## Goal of the exercise
Type out the entries again, keeping every word unchanged.

Stored data
%%

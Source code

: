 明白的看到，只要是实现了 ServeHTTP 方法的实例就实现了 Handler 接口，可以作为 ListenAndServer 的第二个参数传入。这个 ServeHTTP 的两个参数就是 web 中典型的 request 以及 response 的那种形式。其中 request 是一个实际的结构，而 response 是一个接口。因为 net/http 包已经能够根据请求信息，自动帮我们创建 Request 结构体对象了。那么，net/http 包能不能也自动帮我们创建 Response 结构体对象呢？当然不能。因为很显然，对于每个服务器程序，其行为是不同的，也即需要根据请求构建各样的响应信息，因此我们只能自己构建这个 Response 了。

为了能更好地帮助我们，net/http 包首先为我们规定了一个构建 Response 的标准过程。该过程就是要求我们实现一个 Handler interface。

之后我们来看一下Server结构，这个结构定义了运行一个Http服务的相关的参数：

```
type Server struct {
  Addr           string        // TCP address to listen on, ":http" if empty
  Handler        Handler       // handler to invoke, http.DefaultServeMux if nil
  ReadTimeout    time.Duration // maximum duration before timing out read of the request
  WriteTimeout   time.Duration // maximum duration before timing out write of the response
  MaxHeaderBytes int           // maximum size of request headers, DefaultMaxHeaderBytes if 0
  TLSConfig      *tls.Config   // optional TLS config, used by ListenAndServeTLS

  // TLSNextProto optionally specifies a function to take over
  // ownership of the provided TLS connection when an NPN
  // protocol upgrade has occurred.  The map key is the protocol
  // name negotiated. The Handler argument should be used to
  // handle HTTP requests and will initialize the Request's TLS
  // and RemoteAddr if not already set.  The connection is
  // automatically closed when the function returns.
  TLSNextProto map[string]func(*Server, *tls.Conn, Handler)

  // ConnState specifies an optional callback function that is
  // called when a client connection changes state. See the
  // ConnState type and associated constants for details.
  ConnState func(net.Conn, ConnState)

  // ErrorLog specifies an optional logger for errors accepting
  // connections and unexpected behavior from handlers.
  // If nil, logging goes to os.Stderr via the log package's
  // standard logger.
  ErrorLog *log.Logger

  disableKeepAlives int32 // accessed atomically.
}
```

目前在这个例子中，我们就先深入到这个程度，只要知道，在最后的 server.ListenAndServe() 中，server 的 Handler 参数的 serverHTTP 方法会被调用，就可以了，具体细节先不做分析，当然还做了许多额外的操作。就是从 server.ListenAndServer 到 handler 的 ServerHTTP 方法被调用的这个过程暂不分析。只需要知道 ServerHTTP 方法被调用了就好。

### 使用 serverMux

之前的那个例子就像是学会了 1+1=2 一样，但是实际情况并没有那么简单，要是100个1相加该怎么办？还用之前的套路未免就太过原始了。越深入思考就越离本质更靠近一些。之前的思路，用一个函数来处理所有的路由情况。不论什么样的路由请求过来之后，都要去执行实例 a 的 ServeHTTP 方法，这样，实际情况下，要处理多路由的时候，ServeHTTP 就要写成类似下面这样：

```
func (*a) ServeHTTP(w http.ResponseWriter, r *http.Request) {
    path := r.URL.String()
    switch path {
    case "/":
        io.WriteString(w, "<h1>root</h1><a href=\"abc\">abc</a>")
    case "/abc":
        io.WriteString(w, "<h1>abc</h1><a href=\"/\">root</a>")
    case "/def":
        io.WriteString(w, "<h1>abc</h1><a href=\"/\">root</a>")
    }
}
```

%%

## Task result
Source code

: 明白的看到，只要是实现了 ServeHTTP 方法的实例就实现了 Handler 接口，可以作为 ListenAndServer 的第二个参数传入。这个 ServeHTTP 的两个参数就是 web 中典型的 request 以及 response 的那种形式。其中 request 是一个实际的结构，而 response 是一个接口。因为 net/http 包已经能够根据请求信息，自动帮我们创建 Request 结构体对象了。那么，net/http 包能不能也自动帮我们创建 Response 结构体对象呢？当然不能。因为很显然，对于每个服务器程序，其行为是不同的，也即需要根据请求构建各样的响应信息，因此我们只能自己构建这个 Response 了。

为了能更好地帮助我们，net/http 包首先为我们规定了一个构建 Response 的标准过程。该过程就是要求我们实现一个 Handler interface。

之后我们来看一下Server结构，这个结构定义了运行一个Http服务的相关的参数：

```
type Server struct {
  Addr           string        // TCP address to listen on, ":http" if empty
  Handler        Handler       // handler to invoke, http.DefaultServeMux if nil
  ReadTimeout    time.Duration // maximum duration before timing out read of the request
  WriteTimeout   time.Duration // maximum duration before timing out write of the response
  MaxHeaderBytes int           // maximum size of request headers, DefaultMaxHeaderBytes if 0
  TLSConfig      *tls.Config   // optional TLS config, used by ListenAndServeTLS

  // TLSNextProto optionally specifies a function to take over
  // ownership of the provided TLS connection when an NPN
  // protocol upgrade has occurred.  The map key is the protocol
  // name negotiated. The Handler argument should be used to
  // handle HTTP requests and will initialize the Request's TLS
  // and RemoteAddr if not already set.  The connection is
  // automatically closed when the function returns.
  TLSNextProto map[string]func(*Server, *tls.Conn, Handler)

  // ConnState specifies an optional callback function that is
  // called when a client connection changes state. See the
  // ConnState type and associated constants for details.
  ConnState func(net.Conn, ConnState)

  // ErrorLog specifies an optional logger for errors accepting
  // connections and unexpected behavior from handlers.
  // If nil, logging goes to os.Stderr via the log package's
  // standard logger.
  ErrorLog *log.Logger

  disableKeepAlives int32 // accessed atomically.
}
```

目前在这个例子中，我们就先深入到这个程度，只要知道，在最后的 server.ListenAndServe() 中，server 的 Handler 参数的 serverHTTP 方法会被调用，就可以了，具体细节先不做分析，当然还做了许多额外的操作。就是从 server.ListenAndServer 到 handler 的 ServerHTTP 方法被调用的这个过程暂不分析。只需要知道 ServerHTTP 方法被调用了就好。

### 使用 serverMux

之前的那个例子就像是学会了 1+1=2 一样，但是实际情况并没有那么简单，要是100个1相加该怎么办？还用之前的套路未免就太过原始了。越深入思考就越离本质更靠近一些。之前的思路，用一个函数来处理所有的路由情况。不论什么样的路由请求过来之后，都要去执行实例 a 的 ServeHTTP 方法，这样，实际情况下，要处理多路由的时候，ServeHTTP 就要写成类似下面这样：

```
func (*a) ServeHTTP(w http.ResponseWriter, r *http.Request) {
    path := r.URL.String()
    switch path {
    case "/":
        io.WriteString(w, "<h1>root</h1><a href=\"abc\">abc</a>")
    case "/abc":
        io.WriteString(w, "<h1>abc</h1><a href=\"/\">root</a>")
    case "/def":
        io.WriteString(w, "<h1>abc</h1><a href=\"/\">root</a>")
    }
}
```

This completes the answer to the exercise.